*EXERCISE DIRECTIONS*.
Word for word, set down every line of the entries below from the line with "- **Description**: Fetches" to the line with "- **Description**: Combines", including both, and no other line.

---- EXERCISE MATERIAL

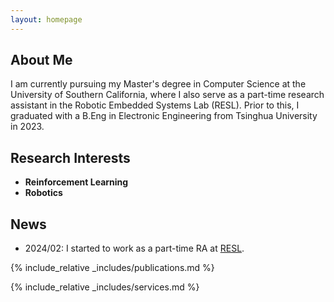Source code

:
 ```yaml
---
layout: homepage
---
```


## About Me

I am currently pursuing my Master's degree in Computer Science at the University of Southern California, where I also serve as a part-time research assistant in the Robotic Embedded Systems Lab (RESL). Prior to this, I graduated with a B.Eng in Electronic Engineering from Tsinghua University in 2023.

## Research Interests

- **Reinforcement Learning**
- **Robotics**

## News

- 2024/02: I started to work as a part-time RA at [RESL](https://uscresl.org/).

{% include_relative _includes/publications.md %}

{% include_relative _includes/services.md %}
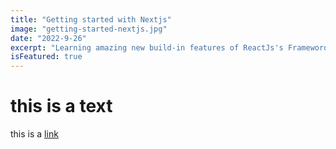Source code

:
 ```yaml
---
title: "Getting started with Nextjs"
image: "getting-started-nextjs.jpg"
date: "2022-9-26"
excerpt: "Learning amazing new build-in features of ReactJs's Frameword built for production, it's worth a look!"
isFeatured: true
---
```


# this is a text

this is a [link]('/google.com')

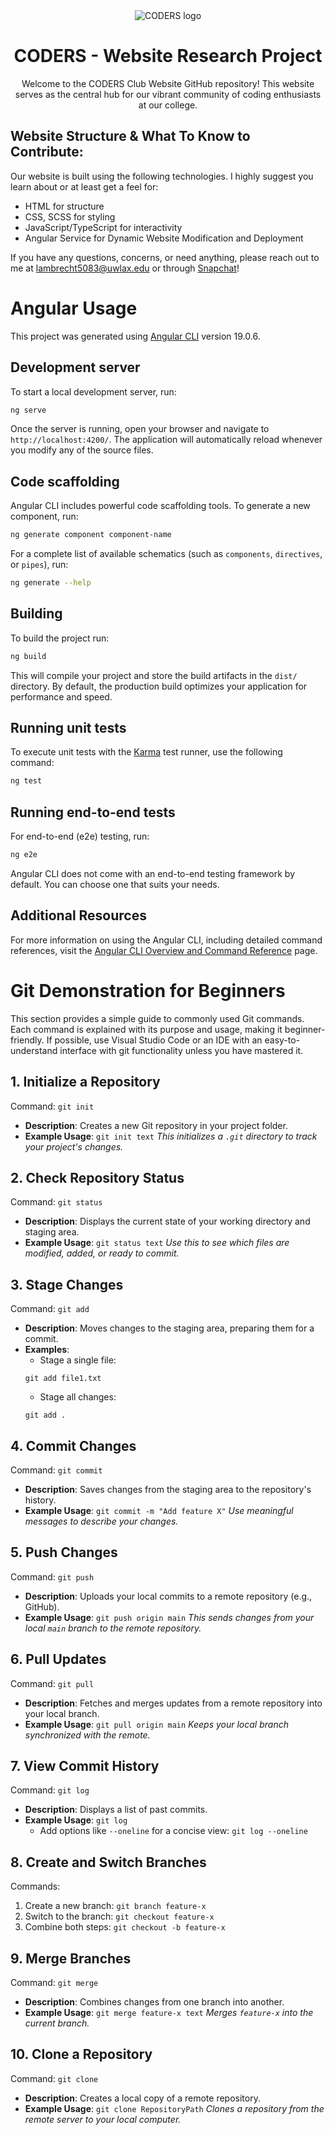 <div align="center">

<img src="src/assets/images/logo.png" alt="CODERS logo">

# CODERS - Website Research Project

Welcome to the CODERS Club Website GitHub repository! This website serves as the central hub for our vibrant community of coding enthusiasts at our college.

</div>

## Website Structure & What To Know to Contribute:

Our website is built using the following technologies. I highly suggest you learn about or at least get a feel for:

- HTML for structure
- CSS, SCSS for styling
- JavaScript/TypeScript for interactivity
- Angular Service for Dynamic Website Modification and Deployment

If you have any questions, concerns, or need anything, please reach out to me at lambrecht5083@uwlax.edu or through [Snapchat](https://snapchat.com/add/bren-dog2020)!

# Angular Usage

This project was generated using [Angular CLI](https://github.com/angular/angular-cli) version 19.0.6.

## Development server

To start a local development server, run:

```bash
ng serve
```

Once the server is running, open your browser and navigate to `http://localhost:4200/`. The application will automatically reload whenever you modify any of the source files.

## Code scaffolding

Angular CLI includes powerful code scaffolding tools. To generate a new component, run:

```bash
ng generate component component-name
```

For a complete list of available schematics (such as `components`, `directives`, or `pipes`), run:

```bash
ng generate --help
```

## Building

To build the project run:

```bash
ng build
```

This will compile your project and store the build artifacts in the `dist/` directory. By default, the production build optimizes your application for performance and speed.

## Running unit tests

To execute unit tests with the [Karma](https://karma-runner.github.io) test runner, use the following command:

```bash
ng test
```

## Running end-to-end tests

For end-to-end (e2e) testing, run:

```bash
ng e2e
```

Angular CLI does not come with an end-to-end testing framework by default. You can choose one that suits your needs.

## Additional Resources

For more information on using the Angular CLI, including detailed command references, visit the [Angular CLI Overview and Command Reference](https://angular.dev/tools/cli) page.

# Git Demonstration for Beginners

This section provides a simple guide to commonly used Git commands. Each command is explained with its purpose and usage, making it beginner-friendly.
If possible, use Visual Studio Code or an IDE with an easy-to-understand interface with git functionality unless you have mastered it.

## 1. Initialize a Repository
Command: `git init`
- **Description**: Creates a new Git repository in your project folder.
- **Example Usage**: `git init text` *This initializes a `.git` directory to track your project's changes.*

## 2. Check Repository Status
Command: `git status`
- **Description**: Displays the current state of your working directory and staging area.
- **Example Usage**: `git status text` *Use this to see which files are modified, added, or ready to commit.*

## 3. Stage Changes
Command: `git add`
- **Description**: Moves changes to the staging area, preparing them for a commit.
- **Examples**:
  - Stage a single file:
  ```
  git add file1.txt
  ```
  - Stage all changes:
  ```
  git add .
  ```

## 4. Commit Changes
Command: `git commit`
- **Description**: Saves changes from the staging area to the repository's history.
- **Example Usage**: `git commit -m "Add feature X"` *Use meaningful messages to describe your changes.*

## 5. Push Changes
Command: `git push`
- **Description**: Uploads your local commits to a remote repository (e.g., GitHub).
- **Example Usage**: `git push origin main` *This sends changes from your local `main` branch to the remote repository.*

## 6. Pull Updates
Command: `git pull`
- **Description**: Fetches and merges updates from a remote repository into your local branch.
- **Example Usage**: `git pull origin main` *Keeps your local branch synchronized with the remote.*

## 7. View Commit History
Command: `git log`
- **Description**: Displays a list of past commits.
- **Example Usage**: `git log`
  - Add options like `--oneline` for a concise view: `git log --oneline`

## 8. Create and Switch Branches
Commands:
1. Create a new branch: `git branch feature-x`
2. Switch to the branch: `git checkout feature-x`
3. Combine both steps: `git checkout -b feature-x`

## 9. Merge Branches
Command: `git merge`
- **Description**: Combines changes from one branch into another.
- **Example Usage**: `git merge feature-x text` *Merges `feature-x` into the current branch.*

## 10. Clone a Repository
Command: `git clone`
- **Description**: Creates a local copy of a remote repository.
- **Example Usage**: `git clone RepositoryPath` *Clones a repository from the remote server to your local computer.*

--------
---- EXERCISE MATERIAL

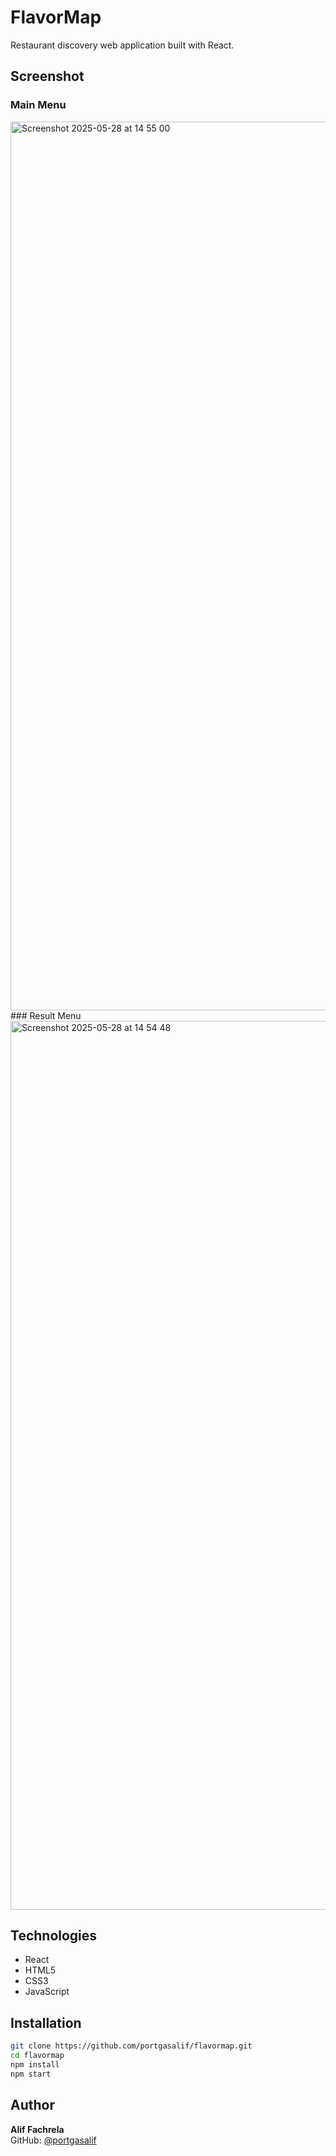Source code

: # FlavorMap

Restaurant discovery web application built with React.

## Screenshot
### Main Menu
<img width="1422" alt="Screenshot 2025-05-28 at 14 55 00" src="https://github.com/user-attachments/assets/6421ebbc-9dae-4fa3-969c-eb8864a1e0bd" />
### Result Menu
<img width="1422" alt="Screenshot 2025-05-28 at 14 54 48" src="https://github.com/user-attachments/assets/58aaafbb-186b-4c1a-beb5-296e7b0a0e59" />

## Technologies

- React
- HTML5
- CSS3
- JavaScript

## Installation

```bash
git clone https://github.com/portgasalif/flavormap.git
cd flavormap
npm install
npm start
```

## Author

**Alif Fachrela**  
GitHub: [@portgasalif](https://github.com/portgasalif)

--------
---- EXERCISE MATERIAL

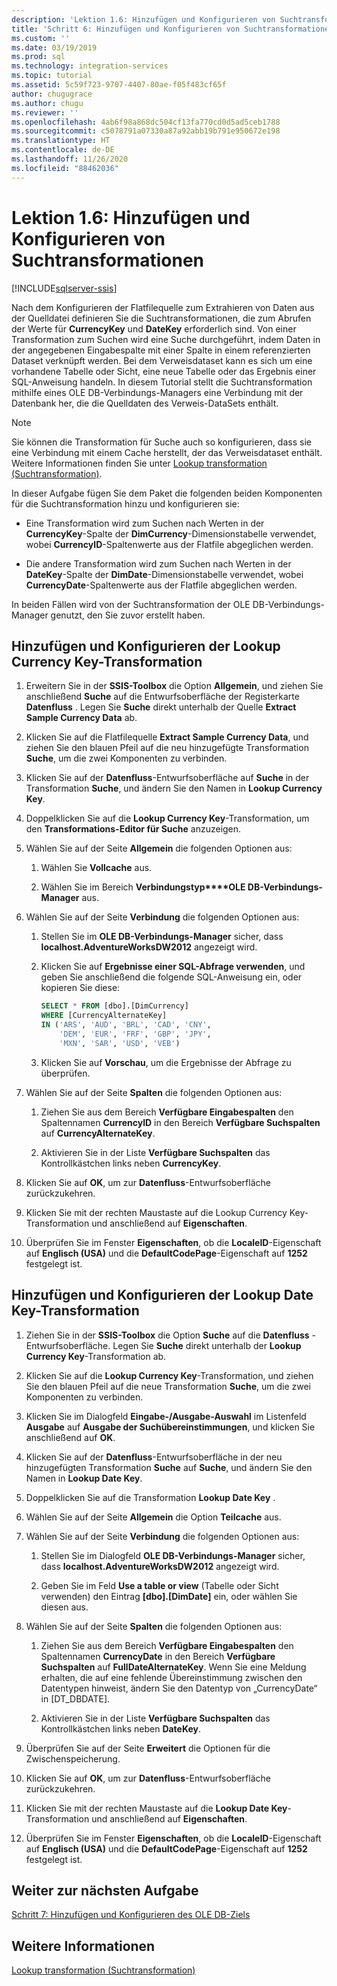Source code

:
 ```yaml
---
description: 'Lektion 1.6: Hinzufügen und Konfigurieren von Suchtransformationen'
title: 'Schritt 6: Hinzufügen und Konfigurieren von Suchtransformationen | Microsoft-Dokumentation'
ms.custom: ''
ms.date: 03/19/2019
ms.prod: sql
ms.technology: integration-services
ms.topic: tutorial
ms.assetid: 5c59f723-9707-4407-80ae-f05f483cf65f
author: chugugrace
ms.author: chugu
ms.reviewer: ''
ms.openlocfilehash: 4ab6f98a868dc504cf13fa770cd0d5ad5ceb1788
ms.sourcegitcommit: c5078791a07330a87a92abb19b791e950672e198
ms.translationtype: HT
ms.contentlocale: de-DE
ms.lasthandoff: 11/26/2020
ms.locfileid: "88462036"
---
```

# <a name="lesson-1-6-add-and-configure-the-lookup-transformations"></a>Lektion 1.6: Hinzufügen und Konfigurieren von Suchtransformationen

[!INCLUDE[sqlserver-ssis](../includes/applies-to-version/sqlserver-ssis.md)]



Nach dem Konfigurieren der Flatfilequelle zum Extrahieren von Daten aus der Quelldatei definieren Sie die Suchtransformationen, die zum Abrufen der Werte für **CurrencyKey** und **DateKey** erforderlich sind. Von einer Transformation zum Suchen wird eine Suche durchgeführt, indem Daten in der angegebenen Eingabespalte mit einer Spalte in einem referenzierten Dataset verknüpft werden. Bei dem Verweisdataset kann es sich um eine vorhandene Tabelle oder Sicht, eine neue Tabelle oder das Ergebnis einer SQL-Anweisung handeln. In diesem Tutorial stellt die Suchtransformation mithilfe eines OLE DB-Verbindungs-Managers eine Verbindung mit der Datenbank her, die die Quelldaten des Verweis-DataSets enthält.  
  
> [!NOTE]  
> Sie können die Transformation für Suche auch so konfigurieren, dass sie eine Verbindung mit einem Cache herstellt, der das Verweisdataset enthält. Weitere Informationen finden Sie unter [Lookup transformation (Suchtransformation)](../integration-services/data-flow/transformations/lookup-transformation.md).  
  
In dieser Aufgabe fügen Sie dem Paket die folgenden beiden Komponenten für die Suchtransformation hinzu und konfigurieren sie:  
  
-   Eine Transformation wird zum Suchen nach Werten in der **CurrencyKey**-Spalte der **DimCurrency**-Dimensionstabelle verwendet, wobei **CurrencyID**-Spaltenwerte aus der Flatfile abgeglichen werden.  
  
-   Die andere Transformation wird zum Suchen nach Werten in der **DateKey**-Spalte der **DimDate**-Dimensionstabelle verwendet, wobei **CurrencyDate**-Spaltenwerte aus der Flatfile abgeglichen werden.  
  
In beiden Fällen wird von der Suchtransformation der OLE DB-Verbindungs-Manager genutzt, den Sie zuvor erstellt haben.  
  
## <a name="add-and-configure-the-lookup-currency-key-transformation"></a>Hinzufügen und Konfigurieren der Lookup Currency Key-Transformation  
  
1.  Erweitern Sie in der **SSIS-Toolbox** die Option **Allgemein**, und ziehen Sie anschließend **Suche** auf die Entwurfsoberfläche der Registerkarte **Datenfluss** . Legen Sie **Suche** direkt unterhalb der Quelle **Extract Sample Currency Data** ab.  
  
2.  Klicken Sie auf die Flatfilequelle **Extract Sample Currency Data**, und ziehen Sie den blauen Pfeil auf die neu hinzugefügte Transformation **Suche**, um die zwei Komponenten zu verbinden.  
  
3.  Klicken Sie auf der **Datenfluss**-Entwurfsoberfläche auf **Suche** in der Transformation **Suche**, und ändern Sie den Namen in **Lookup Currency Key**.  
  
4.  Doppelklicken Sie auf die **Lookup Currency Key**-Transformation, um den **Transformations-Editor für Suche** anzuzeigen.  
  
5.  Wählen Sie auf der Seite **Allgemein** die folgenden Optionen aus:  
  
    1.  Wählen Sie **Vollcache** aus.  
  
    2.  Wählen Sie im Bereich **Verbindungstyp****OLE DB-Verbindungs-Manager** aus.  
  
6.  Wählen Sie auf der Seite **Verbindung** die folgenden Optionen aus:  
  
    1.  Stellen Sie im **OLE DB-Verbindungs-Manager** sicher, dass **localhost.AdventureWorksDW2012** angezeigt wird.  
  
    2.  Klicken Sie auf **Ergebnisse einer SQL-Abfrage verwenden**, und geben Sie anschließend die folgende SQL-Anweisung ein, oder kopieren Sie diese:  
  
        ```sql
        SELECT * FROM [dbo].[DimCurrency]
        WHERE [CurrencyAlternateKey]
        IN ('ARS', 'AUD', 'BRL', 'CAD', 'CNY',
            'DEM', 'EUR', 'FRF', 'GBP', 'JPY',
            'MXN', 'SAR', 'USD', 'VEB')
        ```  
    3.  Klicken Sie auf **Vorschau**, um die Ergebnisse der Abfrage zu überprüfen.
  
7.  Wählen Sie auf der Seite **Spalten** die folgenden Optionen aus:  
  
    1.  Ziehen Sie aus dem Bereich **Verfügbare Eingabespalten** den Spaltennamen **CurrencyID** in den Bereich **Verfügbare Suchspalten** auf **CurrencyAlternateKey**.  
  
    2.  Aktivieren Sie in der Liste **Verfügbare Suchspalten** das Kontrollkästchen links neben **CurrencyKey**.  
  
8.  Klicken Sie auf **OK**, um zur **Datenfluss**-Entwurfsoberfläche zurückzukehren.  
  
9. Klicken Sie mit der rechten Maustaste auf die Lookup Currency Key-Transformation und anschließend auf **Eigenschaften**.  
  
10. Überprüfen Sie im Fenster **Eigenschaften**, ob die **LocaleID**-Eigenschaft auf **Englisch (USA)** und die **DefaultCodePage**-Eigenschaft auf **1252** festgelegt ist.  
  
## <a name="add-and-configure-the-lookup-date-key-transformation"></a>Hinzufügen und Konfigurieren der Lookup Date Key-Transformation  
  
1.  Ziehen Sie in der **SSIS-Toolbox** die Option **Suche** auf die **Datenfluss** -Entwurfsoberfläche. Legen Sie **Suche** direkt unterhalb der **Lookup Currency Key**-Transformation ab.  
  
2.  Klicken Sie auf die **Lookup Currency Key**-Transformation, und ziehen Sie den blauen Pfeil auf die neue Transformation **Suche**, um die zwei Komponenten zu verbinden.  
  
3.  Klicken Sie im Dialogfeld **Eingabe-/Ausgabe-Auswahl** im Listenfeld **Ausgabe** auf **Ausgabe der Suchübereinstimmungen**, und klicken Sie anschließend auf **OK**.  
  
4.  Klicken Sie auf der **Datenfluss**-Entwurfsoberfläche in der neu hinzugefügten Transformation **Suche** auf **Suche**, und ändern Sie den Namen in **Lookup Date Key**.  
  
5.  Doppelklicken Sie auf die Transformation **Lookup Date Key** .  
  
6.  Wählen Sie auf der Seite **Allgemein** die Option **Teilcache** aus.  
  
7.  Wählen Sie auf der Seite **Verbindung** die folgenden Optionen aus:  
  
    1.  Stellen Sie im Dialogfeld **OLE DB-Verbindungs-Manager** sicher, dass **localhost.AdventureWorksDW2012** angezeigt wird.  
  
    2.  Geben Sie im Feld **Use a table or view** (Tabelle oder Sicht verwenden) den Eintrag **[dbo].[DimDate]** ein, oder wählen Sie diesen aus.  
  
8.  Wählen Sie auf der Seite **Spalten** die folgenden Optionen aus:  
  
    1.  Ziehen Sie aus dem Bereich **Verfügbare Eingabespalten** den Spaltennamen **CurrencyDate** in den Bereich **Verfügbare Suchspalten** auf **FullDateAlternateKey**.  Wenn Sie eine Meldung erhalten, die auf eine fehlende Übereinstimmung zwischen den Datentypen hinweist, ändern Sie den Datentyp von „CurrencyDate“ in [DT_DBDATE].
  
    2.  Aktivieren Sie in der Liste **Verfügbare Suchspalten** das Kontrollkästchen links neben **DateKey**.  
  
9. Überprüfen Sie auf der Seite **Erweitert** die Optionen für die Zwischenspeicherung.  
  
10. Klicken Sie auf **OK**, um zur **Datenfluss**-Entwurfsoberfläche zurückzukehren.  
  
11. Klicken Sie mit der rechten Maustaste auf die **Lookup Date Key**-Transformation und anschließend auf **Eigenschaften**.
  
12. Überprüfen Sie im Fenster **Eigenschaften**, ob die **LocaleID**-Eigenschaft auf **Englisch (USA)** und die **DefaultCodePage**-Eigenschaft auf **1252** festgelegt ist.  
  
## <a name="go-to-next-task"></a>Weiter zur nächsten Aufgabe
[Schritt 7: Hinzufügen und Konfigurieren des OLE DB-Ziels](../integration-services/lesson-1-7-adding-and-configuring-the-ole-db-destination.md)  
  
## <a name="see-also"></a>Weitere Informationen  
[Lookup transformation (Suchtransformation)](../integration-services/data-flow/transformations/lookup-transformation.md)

--------

*ANSWER SPACE*.
- **Description**: Fetches and merges updates from a remote repository into your local branch.
- **Example Usage**: `git pull origin main` *Keeps your local branch synchronized with the remote.*

## 7. View Commit History
Command: `git log`
- **Description**: Displays a list of past commits.
- **Example Usage**: `git log`
  - Add options like `--oneline` for a concise view: `git log --oneline`

## 8. Create and Switch Branches
Commands:
1. Create a new branch: `git branch feature-x`
2. Switch to the branch: `git checkout feature-x`
3. Combine both steps: `git checkout -b feature-x`

## 9. Merge Branches
Command: `git merge`
- **Description**: Combines changes from one branch into another.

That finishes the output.